Vaping Is Much Safer than Smoking Cigarettes

by on April 4, 2017 · 0 comments

in Health

By Brian Fojtik / New York Post / March 29, 2017

New York Gov. Cuomo’s Department of Health last week released survey data that he’s using to bolster his case for a $12 tax on 30 ml bottles of vaping liquids and a ban on vaping indoors. Yet the survey data — and much other evidence — undercut his case.

That hasn’t stopped legislators from piling on with efforts to ban coupons for vapor products, prohibit sales in pharmacies, ban flavored e-liquid and even ban the sale of liquid used in vapor products altogether. State Sen. Kemp Hannon (R-Nassau) says he’s reached an agreement with Cuomo to pass the vaping ban.

The first thing the governor, Hannon and other legislators fail to recognize is that e-cigarettes aren’t tobacco products. E-cigarettes contain no tobacco. Most contain nicotine, which is heated in a flavored liquid to produce an aerosol users inhale. But nicotine isn’t exclusive to tobacco. The same nicotine is used in nicotine gums and patches used to help smokers quit.

Scientists have recognized for years that people smoke for the nicotine but die from the smoke, which contains thousands of harmful chemicals. E-cigarettes contain no tobacco and produce no smoke. While we may prefer living in a fantasyland where teens never engage in any risky behavior, the Health Department report demonstrates that New York teens are actually making better, more health-conscious choices.

A glance at the report provides cause for celebration, not panic. It reveals that increased experimentation with e-cigarettes among teens has been associated with a dramatic reduction in smoking. Teen cigarette use in New York fell gradually, from about 27 percent in 2000 to about 12 percent in 2012, a drop of 1.25 percentage points a year. Since then, it has fallen to around 4 percent, a rate of 2 percentage points a year.

Confirmation of this effect comes from research by Dr. Mi­chael Pesko of Weill-Cornell Medicine, who found that states that limited teen access to e-cigarettes experienced a slower rate of decline in smoking. To put it simply, allowing smokers or potential smokers the opportunity freely to choose safer alternatives has done proportionately more to reduce teen smoking in a short period than a 50-year, expensive, taxpayer-funded, all-out government assault on the problem.

While it’s true that “any” use of e-cigarettes has risen dramatically among teens in New York — standing at around 20 percent in 2016 — most of that use is likely experimentation. Using data from a 2014 national survey, Dr. Kenneth Warner of the University of Michigan concluded that “nonsmoking high-school students are highly unlikely to use e-cigarettes; among those who do, most used them only on 1–2 of the past 30 days.”

And make no mistake, vaping is much, much safer than smoking.

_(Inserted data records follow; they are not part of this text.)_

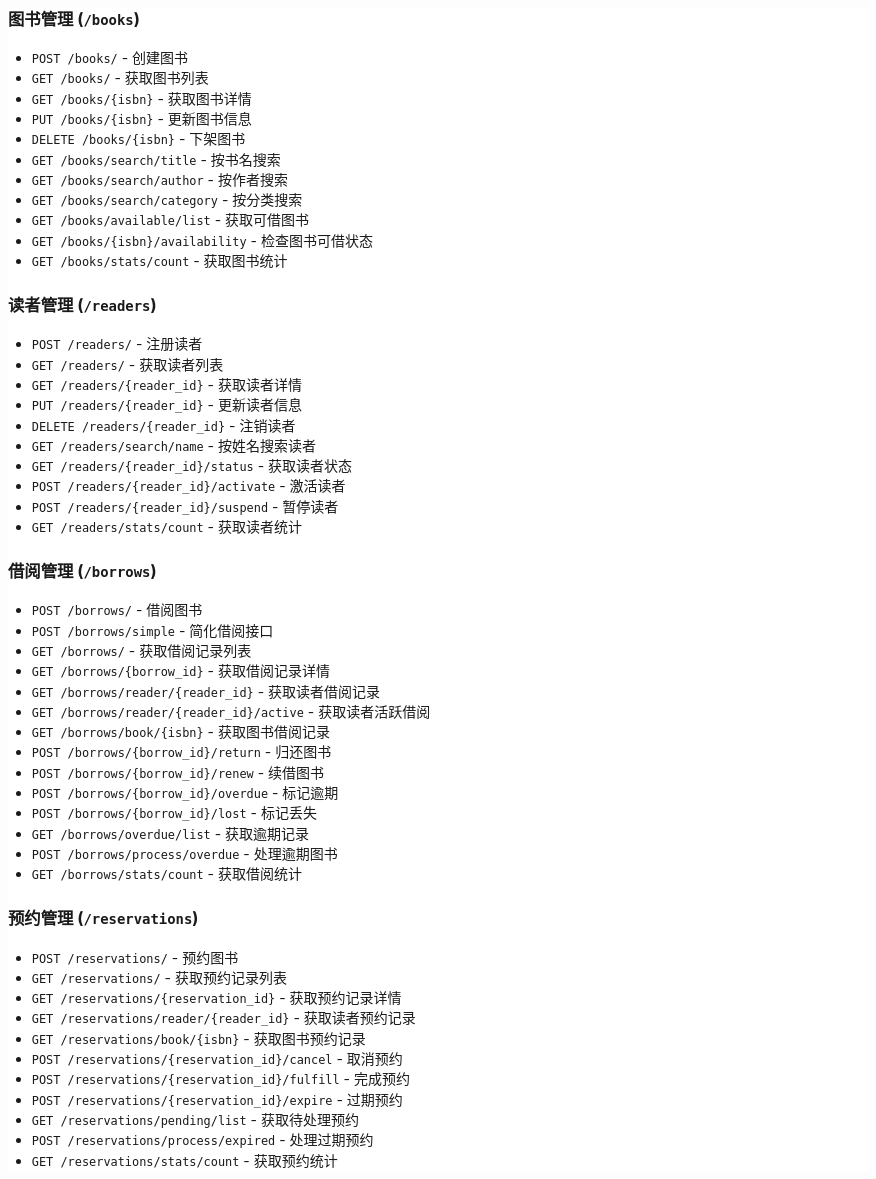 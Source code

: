 ### 图书管理 (`/books`)

- `POST /books/` - 创建图书
- `GET /books/` - 获取图书列表
- `GET /books/{isbn}` - 获取图书详情
- `PUT /books/{isbn}` - 更新图书信息
- `DELETE /books/{isbn}` - 下架图书
- `GET /books/search/title` - 按书名搜索
- `GET /books/search/author` - 按作者搜索
- `GET /books/search/category` - 按分类搜索
- `GET /books/available/list` - 获取可借图书
- `GET /books/{isbn}/availability` - 检查图书可借状态
- `GET /books/stats/count` - 获取图书统计

### 读者管理 (`/readers`)

- `POST /readers/` - 注册读者
- `GET /readers/` - 获取读者列表
- `GET /readers/{reader_id}` - 获取读者详情
- `PUT /readers/{reader_id}` - 更新读者信息
- `DELETE /readers/{reader_id}` - 注销读者
- `GET /readers/search/name` - 按姓名搜索读者
- `GET /readers/{reader_id}/status` - 获取读者状态
- `POST /readers/{reader_id}/activate` - 激活读者
- `POST /readers/{reader_id}/suspend` - 暂停读者
- `GET /readers/stats/count` - 获取读者统计

### 借阅管理 (`/borrows`)

- `POST /borrows/` - 借阅图书
- `POST /borrows/simple` - 简化借阅接口
- `GET /borrows/` - 获取借阅记录列表
- `GET /borrows/{borrow_id}` - 获取借阅记录详情
- `GET /borrows/reader/{reader_id}` - 获取读者借阅记录
- `GET /borrows/reader/{reader_id}/active` - 获取读者活跃借阅
- `GET /borrows/book/{isbn}` - 获取图书借阅记录
- `POST /borrows/{borrow_id}/return` - 归还图书
- `POST /borrows/{borrow_id}/renew` - 续借图书
- `POST /borrows/{borrow_id}/overdue` - 标记逾期
- `POST /borrows/{borrow_id}/lost` - 标记丢失
- `GET /borrows/overdue/list` - 获取逾期记录
- `POST /borrows/process/overdue` - 处理逾期图书
- `GET /borrows/stats/count` - 获取借阅统计

### 预约管理 (`/reservations`)

- `POST /reservations/` - 预约图书
- `GET /reservations/` - 获取预约记录列表
- `GET /reservations/{reservation_id}` - 获取预约记录详情
- `GET /reservations/reader/{reader_id}` - 获取读者预约记录
- `GET /reservations/book/{isbn}` - 获取图书预约记录
- `POST /reservations/{reservation_id}/cancel` - 取消预约
- `POST /reservations/{reservation_id}/fulfill` - 完成预约
- `POST /reservations/{reservation_id}/expire` - 过期预约
- `GET /reservations/pending/list` - 获取待处理预约
- `POST /reservations/process/expired` - 处理过期预约
- `GET /reservations/stats/count` - 获取预约统计
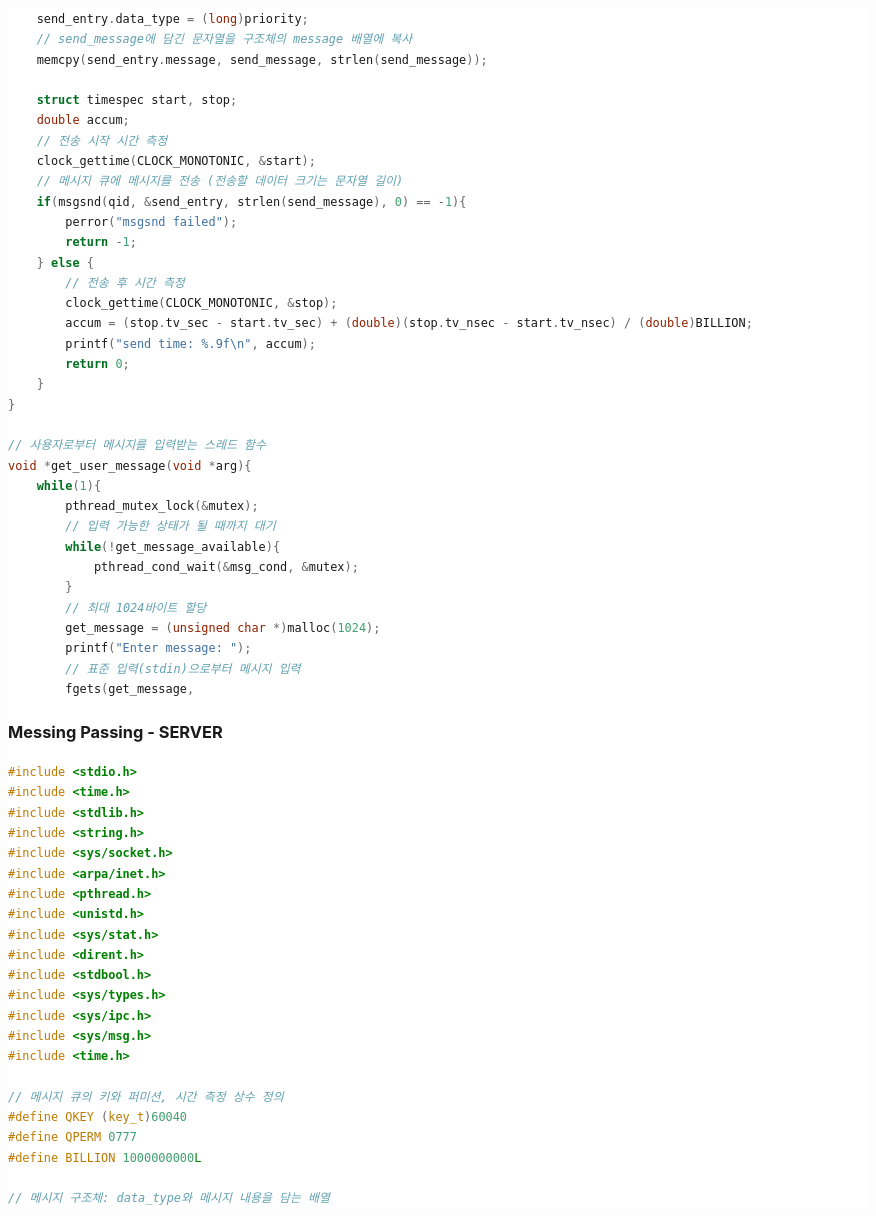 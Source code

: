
```c
    send_entry.data_type = (long)priority;
    // send_message에 담긴 문자열을 구조체의 message 배열에 복사
    memcpy(send_entry.message, send_message, strlen(send_message));
    
    struct timespec start, stop;
    double accum;
    // 전송 시작 시간 측정
    clock_gettime(CLOCK_MONOTONIC, &start);
    // 메시지 큐에 메시지를 전송 (전송할 데이터 크기는 문자열 길이)
    if(msgsnd(qid, &send_entry, strlen(send_message), 0) == -1){
        perror("msgsnd failed");
        return -1;
    } else {
        // 전송 후 시간 측정
        clock_gettime(CLOCK_MONOTONIC, &stop);
        accum = (stop.tv_sec - start.tv_sec) + (double)(stop.tv_nsec - start.tv_nsec) / (double)BILLION;
        printf("send time: %.9f\n", accum);
        return 0;
    }
}

// 사용자로부터 메시지를 입력받는 스레드 함수
void *get_user_message(void *arg){
    while(1){
        pthread_mutex_lock(&mutex);
        // 입력 가능한 상태가 될 때까지 대기
        while(!get_message_available){
            pthread_cond_wait(&msg_cond, &mutex);
        }
        // 최대 1024바이트 할당
        get_message = (unsigned char *)malloc(1024);
        printf("Enter message: ");
        // 표준 입력(stdin)으로부터 메시지 입력
        fgets(get_message,

```

### Messing Passing - SERVER

```c
#include <stdio.h>
#include <time.h>
#include <stdlib.h>
#include <string.h>
#include <sys/socket.h>
#include <arpa/inet.h>
#include <pthread.h>
#include <unistd.h>
#include <sys/stat.h>
#include <dirent.h>
#include <stdbool.h>
#include <sys/types.h>
#include <sys/ipc.h>
#include <sys/msg.h>
#include <time.h>

// 메시지 큐의 키와 퍼미션, 시간 측정 상수 정의
#define QKEY (key_t)60040
#define QPERM 0777
#define BILLION 1000000000L

// 메시지 구조체: data_type와 메시지 내용을 담는 배열
```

Last year, Britain’s Royal College of Physicians, one of the oldest and most respected medical societies, published a comprehensive report on e-cigarettes stating that “the hazard to health arising from long-term vapor inhalation from the e-cigarettes available today is unlikely to exceed 5 percent of the harm from smoking tobacco.”

In other words, vaping is at least 95 percent safer than smoking. That’s the same Royal College that in 1962 published the first major report on the harms of smoking — a full two years before the US surgeon general did so. Sadly, in New York and around the country, we continue to trail the United Kingdom in understanding the potential of e-cigarettes to offer consumers safer choices.

Based on science, rather than propaganda, public-health authorities in Great Britain don’t demonize e-cigarettes. They take a radical approach for government — they tell the truth. In providing guidance for physicians, they recommend that smoking patients who cannot or will not stop smoking switch to much safer vapor products — products that appear to be less addictive, contain no tobacco and produce no smoke.

If doctors don’t feel comfortable recommending a specific product, they send smokers down the street to a local vape shop to find products that will work best for them. While UK authorities focus on fighting smoking, which kills people, their US counterparts focus on fighting nicotine, which doesn’t.

In his revenue memo, Cuomo argues that “the unregulated marketing of vapor products threatens the gains that have been made in reducing tobacco use by youth and adults in New York.” The report from his own Health Department demonstrates the opposite — that e-cigarettes and other vapor products might actually prove to be the best way to reduce youth smoking.